Data Capture for the Real World by Cameron Neylon.
From the post:
Many efforts at building data infrastructures for the “average researcher” have been funded, designed and in some cases even built. Most of them have limited success. Part of the problem has always been building systems that solve problems that the “average researcher” doesn’t know that they have. Issues of curation and metadata are so far beyond the day to day issues that an experimental researcher is focussed on as to be incomprehensible. We clearly need better tools, but they need to be built to deal with the problems that researchers face. This post is my current thinking on a proposal to create a solution that directly faces the researcher, but offers the opportunity to address the broader needs of the community. What is more it is designed to allow that average researcher to gradually realise the potential of better practice and to create interfaces that will allow technical systems to build out better systems.
Solve the immediate problem – better backups
The average experimental lab consists of lab benches where “wet work” is done and instruments that are run off computers. Sometimes the instruments are in different rooms, sometimes they are shared. Sometimes they are connected to networks and backed up, often they are not. There is a general pattern of work – samples are created through some form of physical manipulation and then placed into instruments which generate digital data. That data is generally stored on a local hard disk. This is by no means comprehensive but it captures a large proportion of a lot of the work.
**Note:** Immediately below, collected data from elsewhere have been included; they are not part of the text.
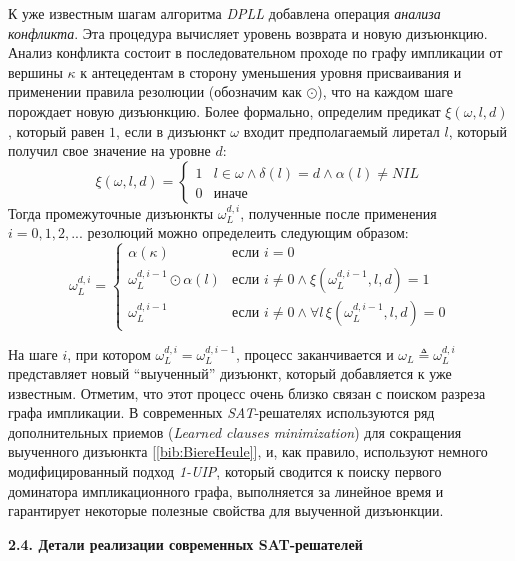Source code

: К уже известным шагам алгоритма \textit{DPLL} добавлена операция \textit{анализа конфликта}. 
Эта процедура вычисляет уровень возврата и новую дизъюнкцию. Анализ конфликта состоит в последовательном проходе по графу импликации от вершины $\kappa$ к антецедентам в сторону уменьшения уровня присваивания и применении правила резолюции (обозначим как $\odot$), что на каждом шаге порождает новую дизъюнкцию. Более формально, определим предикат $\xi(\omega, l, d)$, который равен $1$, если в дизъюнкт $\omega$ входит предполагаемый лиретал $l$, который получил свое значение на уровне $d$:
\begin{equation*}
\xi(\omega, l, d) = 
\begin{cases}
1 & l \in \omega \land \delta(l) = d \land \alpha(l) \ne NIL \\
0 & \text{иначе}
\end{cases}
\end{equation*}
Тогда промежуточные дизъюнкты $\omega_{L}^{d,i}$, полученные после применения $i=0,1,2,...$ резолюций можно определеить следующим образом:
\begin{equation*}
\omega_{L}^{d,i} = 
\begin{cases}
\alpha(\kappa) & \text{если } i = 0 \\
\omega_{L}^{d,i-1} \odot \alpha(l) & \text{если } i \ne 0 \land \xi(\omega_{L}^{d,i-1}, l, d) = 1 \\
\omega_{L}^{d,i-1} & \text{если } i \ne 0 \land \forall l \, \xi(\omega_{L}^{d,i-1}, l, d) = 0
\end{cases}
\end{equation*}

На шаге $i$, при котором $\omega_{L}^{d,i} = \omega_{L}^{d,i-1}$, процесс заканчивается и $\omega_{L} \triangleq \omega_{L}^{d,i}$ представляет новый \enquote{выученный} дизъюнкт, который добавляется к уже известным.
Отметим, что этот процесс очень близко связан с поиском разреза графа импликации. В современных \textit{SAT}-решателях используются ряд дополнительных приемов (\textit{Learned clauses minimization}) для сокращения выученного дизъюнкта [\ref{bib:BiereHeule}], и, как правило, используют немного модифицированный подход \textit{1-UIP}, который сводится к поиску первого доминатора импликационного графа, выполняется за линейное время и гарантирует некоторые полезные свойства для выученной дизъюнкции.

\vspace{5pt}
\textbf{2.4. Детали реализации современных SAT-решателей}\label{chapters:2.4}
\vspace{5pt}

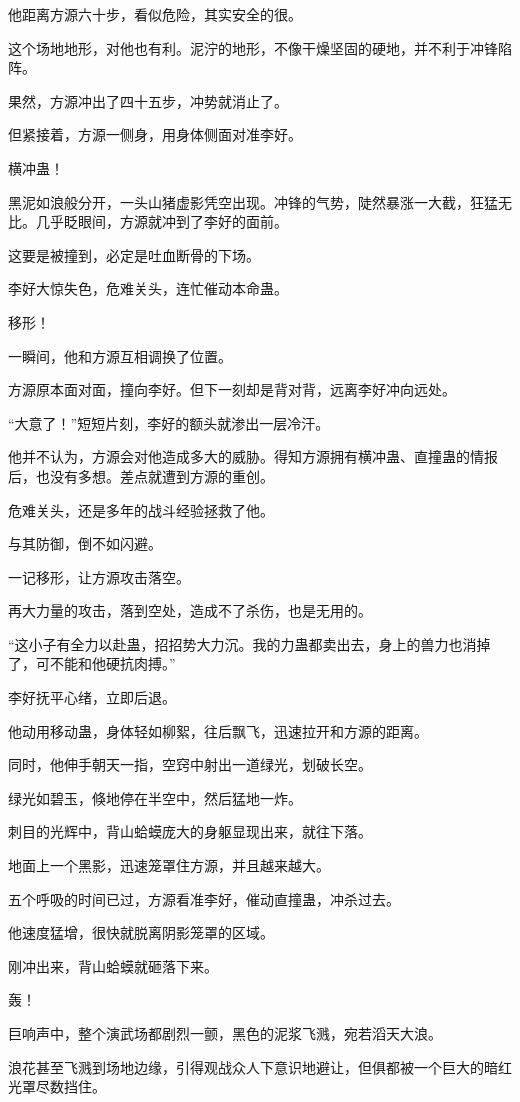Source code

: \begin{this_body}
他距离方源六十步，看似危险，其实安全的很。

这个场地地形，对他也有利。泥泞的地形，不像干燥坚固的硬地，并不利于冲锋陷阵。

果然，方源冲出了四十五步，冲势就消止了。

但紧接着，方源一侧身，用身体侧面对准李好。

横冲蛊！

黑泥如浪般分开，一头山猪虚影凭空出现。冲锋的气势，陡然暴涨一大截，狂猛无比。几乎眨眼间，方源就冲到了李好的面前。

这要是被撞到，必定是吐血断骨的下场。

李好大惊失色，危难关头，连忙催动本命蛊。

移形！

一瞬间，他和方源互相调换了位置。

方源原本面对面，撞向李好。但下一刻却是背对背，远离李好冲向远处。

“大意了！”短短片刻，李好的额头就渗出一层冷汗。

他并不认为，方源会对他造成多大的威胁。得知方源拥有横冲蛊、直撞蛊的情报后，也没有多想。差点就遭到方源的重创。

危难关头，还是多年的战斗经验拯救了他。

与其防御，倒不如闪避。

一记移形，让方源攻击落空。

再大力量的攻击，落到空处，造成不了杀伤，也是无用的。

“这小子有全力以赴蛊，招招势大力沉。我的力蛊都卖出去，身上的兽力也消掉了，可不能和他硬抗肉搏。”

李好抚平心绪，立即后退。

他动用移动蛊，身体轻如柳絮，往后飘飞，迅速拉开和方源的距离。

同时，他伸手朝天一指，空窍中射出一道绿光，划破长空。

绿光如碧玉，倏地停在半空中，然后猛地一炸。

刺目的光辉中，背山蛤蟆庞大的身躯显现出来，就往下落。

地面上一个黑影，迅速笼罩住方源，并且越来越大。

五个呼吸的时间已过，方源看准李好，催动直撞蛊，冲杀过去。

他速度猛增，很快就脱离阴影笼罩的区域。

刚冲出来，背山蛤蟆就砸落下来。

轰！

巨响声中，整个演武场都剧烈一颤，黑色的泥浆飞溅，宛若滔天大浪。

浪花甚至飞溅到场地边缘，引得观战众人下意识地避让，但俱都被一个巨大的暗红光罩尽数挡住。


\end{this_body}
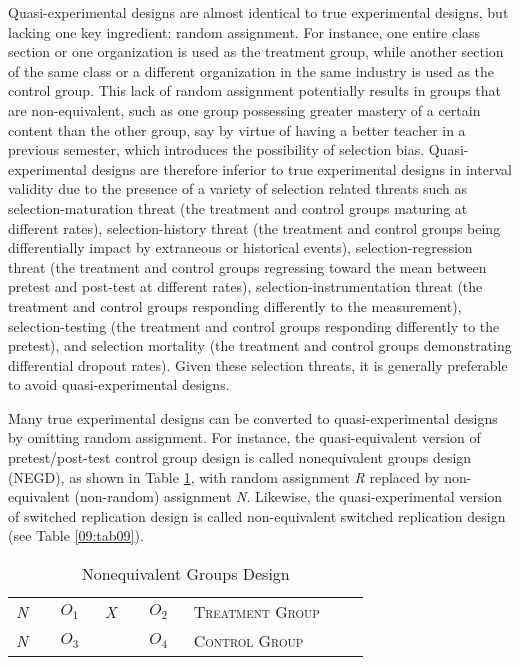 Quasi-experimental designs are almost identical to true experimental designs, but lacking one key ingredient: random assignment. For instance, one entire class section or one organization is used as the treatment group, while another section of the same class or a different organization in the same industry is used as the control group. This lack of random assignment potentially results in groups that are non-equivalent, such as one group possessing greater mastery of a certain content than the other group, say by virtue of having a better teacher in a previous semester, which introduces the possibility of selection bias. Quasi-experimental designs are therefore inferior to true experimental designs in interval validity due to the presence of a variety of selection related threats such as selection-maturation threat (the treatment and control groups maturing at different rates), selection-history threat (the treatment and control groups being differentially impact by extraneous or historical events), selection-regression threat (the treatment and control groups regressing toward the mean between pretest and post-test at different rates), selection-instrumentation threat (the treatment and control groups responding differently to the measurement), selection-testing (the treatment and control groups responding differently to the pretest), and selection mortality (the treatment and control groups demonstrating differential dropout rates). Given these selection threats, it is generally preferable to avoid quasi-experimental designs.

Many true experimental designs can be converted to quasi-experimental designs by omitting random assignment. For instance, the quasi-equivalent version of pretest/post-test control group design is called nonequivalent groups design (NEGD), as shown in Table \ref{09:tab08}, with random assignment \textit{R} replaced by non-equivalent (non-random) assignment \textit{N}. Likewise, the quasi-experimental version of switched replication design is called non-equivalent switched replication design (see Table \ref{09:tab09}).

\begin{table}[H]
	\centering
	\begin{tabularx}{0.85\linewidth}{p{0.10\linewidth}p{0.10\linewidth}p{0.10\linewidth}p{0.10\linewidth}p{0.40\linewidth}}
		\toprule
		\textit{N} & $ O_1 $ & \textit{X} & $ O_2 $ & \textsc{Treatment Group} \\
		\textit{N} & $ O_3 $ &            & $ O_4 $ & \textsc{Control Group} \\
		\bottomrule
	\end{tabularx}
	\caption{Nonequivalent Groups Design}
	\label{09:tab08}
\end{table}



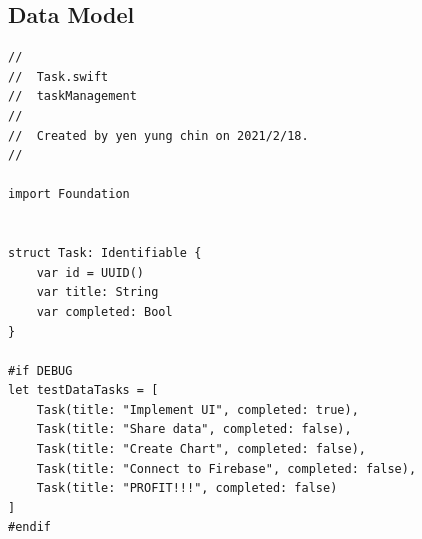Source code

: \documentclass[a4paper,12pt]{article}
\begin{document}
\subsection{Data Model}
\label{sec:orgc259d2c}
\lstset{breaklines=true,language=swift,label= ,caption= ,captionpos=b,numbers=none}
\begin{lstlisting}
//
//  Task.swift
//  taskManagement
//
//  Created by yen yung chin on 2021/2/18.
//

import Foundation


struct Task: Identifiable {
    var id = UUID()
    var title: String
    var completed: Bool
}

#if DEBUG
let testDataTasks = [
    Task(title: "Implement UI", completed: true),
    Task(title: "Share data", completed: false),
    Task(title: "Create Chart", completed: false),
    Task(title: "Connect to Firebase", completed: false),
    Task(title: "PROFIT!!!", completed: false)
]
#endif
\end{lstlisting}
\end{document}
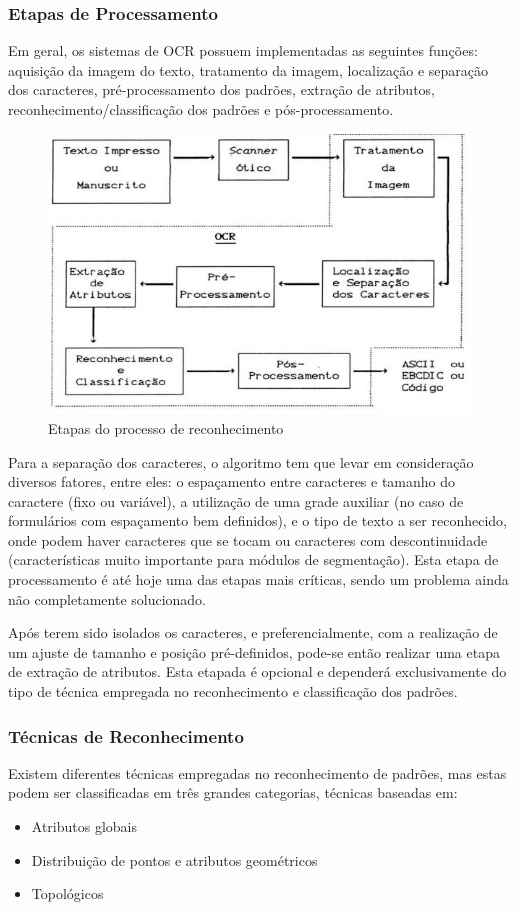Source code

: 		\subsubsection{Etapas de Processamento}
		Em geral, os sistemas de OCR possuem implementadas as seguintes funções: aquisição da imagem do texto, tratamento da imagem, localização e separação dos caracteres, pré-processamento dos padrões, extração de atributos, reconhecimento/classificação dos padrões e pós-processamento.
		
		\begin{figure}[!htb]
			\centering
			\includegraphics[scale=0.5]{img/etapas-de-processamento.jpg}
			\caption{Etapas do processo de reconhecimento}
			\label{Etapas do processo de reconhecimento}
		\end{figure}
		
		Para a separação dos caracteres, o algoritmo tem que levar em consideração diversos fatores, entre eles: o espaçamento entre caracteres e tamanho do caractere (fixo ou variável), a utilização de uma grade auxiliar (no caso de formulários com espaçamento bem definidos), e o tipo de texto a ser reconhecido, onde podem haver caracteres que se tocam ou caracteres com descontinuidade (características muito importante para módulos de segmentação). Esta etapa de processamento é até hoje uma das etapas mais críticas, sendo um problema ainda não completamente solucionado.
		
		Após terem sido isolados os caracteres, e preferencialmente, com a realização de um ajuste de tamanho e posição pré-definidos, pode-se então realizar uma etapa de extração de atributos. Esta etapada é opcional e dependerá exclusivamente do tipo de técnica empregada no reconhecimento e classificação dos padrões.
		
		\subsubsection{Técnicas de Reconhecimento}
		Existem diferentes técnicas empregadas no reconhecimento de padrões, mas estas podem ser classificadas em três grandes categorias, técnicas baseadas em:
		\begin{itemize}
			\item Atributos globais
			\item Distribuição de pontos e atributos geométricos
			\item Topológicos
		\end{itemize}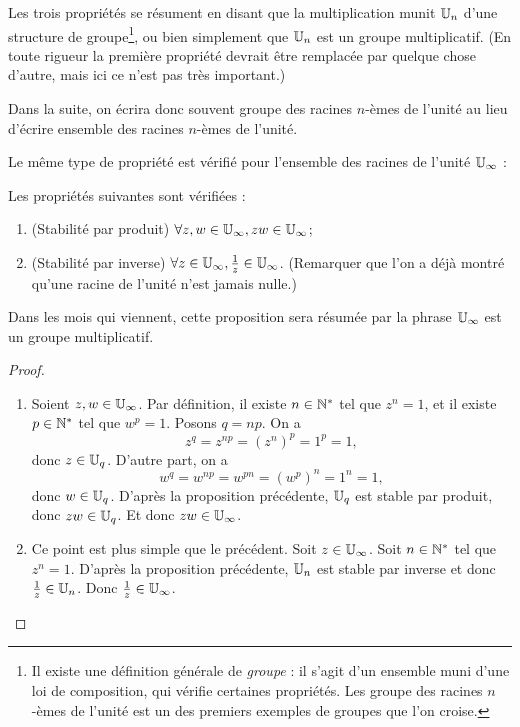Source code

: Les trois propriétés se résument en disant que \og la multiplication munit $\mathbb{U}_n$ d'une structure de groupe\footnote{Il existe une définition générale de \emph{groupe} : il s'agit d'un ensemble muni d'une loi de composition, qui vérifie certaines propriétés. Les groupe des racines $n$-èmes de l'unité est un des premiers exemples de groupes que l'on croise.}\fg, ou bien simplement que \og $\mathbb{U}_n$ est un groupe multiplicatif\fg. (En toute rigueur la première propriété devrait être remplacée par quelque chose d'autre, mais ici ce n'est pas très important.)

Dans la suite, on écrira donc souvent \og groupe des racines $n$-èmes de l'unité\fg{} au lieu d'écrire \og ensemble des racines $n$-èmes de l'unité\fg.

Le même type de propriété est vérifié pour l'ensemble des racines de l'unité $\mathbb{U}_\infty$ : 

\begin{proposition}
Les propriétés suivantes sont vérifiées :
\begin{enumerate}
\item (Stabilité par produit) $\forall z, w\in\mathbb{U}_\infty, zw\in\mathbb{U}_\infty$;
\item (Stabilité par inverse) $\forall z\in\mathbb{U}_\infty, \frac{1}{z} \in\mathbb{U}_\infty$. (Remarquer que l'on a déjà montré qu'une racine de l'unité n'est jamais nulle.)
\end{enumerate}
\end{proposition}
\begin{remarque}
Dans les mois qui viennent, cette proposition sera résumée par la phrase \og $\mathbb{U}_\infty$ est un groupe multiplicatif.\fg
\end{remarque}

\begin{proof}
\begin{enumerate}
\item Soient $z, w\in\mathbb{U}_\infty$. Par définition, il existe $n\in\mathbb{N}^*$ tel que $z^n=1$, et il existe $p\in \mathbb{N}^*$ tel que $w^p=1$. Posons $q=np$. On a 
\[ z^q=z^{np}=(z^n)^p=1^p=1,\]
donc $z\in \mathbb{U}_q$. D'autre part, on a 
\[ w^q = w^{np} = w^{pn} = (w^p)^n = 1^n=1,\]
donc $w\in \mathbb{U}_q$. D'après la proposition précédente, $\mathbb{U}_q$ est stable par produit, donc $zw \in \mathbb{U}_q$. Et donc $zw\in\mathbb{U}_\infty$.
\item Ce point est plus simple que le précédent. Soit $z\in\mathbb{U}_\infty$. Soit $n\in\mathbb{N}^*$ tel que $z^n=1$. D'après la proposition précédente, $\mathbb{U}_n$ est stable par inverse et donc $\frac{1}{z} \in \mathbb{U}_n$. Donc $\frac{1}{z} \in\mathbb{U}_\infty$.
\end{enumerate}
\end{proof}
The problem a data manager or curator sees here is one of cataloguing the data created, creating a schema that represents where it came from and what it is. We build ontologies and data models and repositories to support them to solve the problem of how all these digital objects relate to each other.
The problem a researcher sees is that the data isn’t backed up. More than that, its hard to back up because institutional systems and charges make it hard to use the central provision (“it doesn’t fit our unique workflows/datatypes”) and block what appears to be the easiest solution (“why won’t central IT just let me buy a bunch of hard drives and keep them in my office?”). An additional problem is data transfer – the researcher wants the data in the right place, a problem generally solved with a USB drive. Networks are often flakey, or not under the control of the researcher so they use what is to hand to transfer data from instrument to their working computer.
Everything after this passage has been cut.